In 1996, Emanuel married girlfriend Sarah Hardwick Addington; they have three sons. After 20 years of marriage, Emanuel filed for divorce at Los Angeles County Court, citing "irreconcilable differences".  In May 2022, he married fashion designer Sarah Staudinger, founder of the Los Angeles label STAUD.

Career

Prior to founding Endeavor, Emanuel was a partner at InterTalent and senior agent at ICM Partners (ICM).

Emanuel has been described as a mogul and power player in Hollywood. Emanuel and Patrick Whitesell, the co-CEO of WME, have both been named to Fortune'''s Businessperson of the Year list. In a May 2013 article on Emanuel, Fortune called him "one of the biggest guns in the consolidating entertainment business".
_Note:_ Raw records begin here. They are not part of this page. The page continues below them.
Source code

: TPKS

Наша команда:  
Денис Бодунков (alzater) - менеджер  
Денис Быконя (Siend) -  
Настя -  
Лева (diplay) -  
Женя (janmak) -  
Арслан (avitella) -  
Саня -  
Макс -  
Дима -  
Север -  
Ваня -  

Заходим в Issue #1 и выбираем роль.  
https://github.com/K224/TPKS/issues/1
Emanuel's relationships with his clients, coupled with his stature in the industry, has led to various homages and parodies over the years, including Bob Odenkirk's character Stevie Grant on The Larry Sanders Show, and Ari Gold, played by Jeremy Piven on the HBO television show Entourage. In 2011, Emanuel co-founded TheAudience with Sean Parker and Oliver Luckett.

Emanuel has served as a member of Live Nation Entertainment board of directors since September 2007.

Endeavor went public in 2021 with Emanuel owning a stake worth around $480 million according to Bloomberg.

He and Patrick Whitesell are also co-CEO of IMG, a global sports, events and talent management company headquartered in New York City.

 Public advocacy 

Emanuel has hosted fundraisers for the Democratic Party. He donated $2,700 to Hillary Clinton in the 2016 U.S. presidential election. His long-standing relationship with his former client Donald Trump is well documented. Trump gave $50,000 to Rahm Emanuel's mayoral campaign in 2010 in spite of their political differences.

During the 2016 Presidential primaries Emanuel offered to produce a movie for his former client Donald Trump which was considered for the 2016 Republican National Convention but ultimately was not followed through on.

After disappearance of Washington Post journalist Jamal Khashoggi on 2 October 2018 and reports that the Saudi hit squad had assassinated him inside their consulate in Turkey Emanuel called White House senior adviser and Trump son-in-law Jared Kushner. Emanuel tried to extricate Endeavor from a $400 million deal with the Saudi Arabian government.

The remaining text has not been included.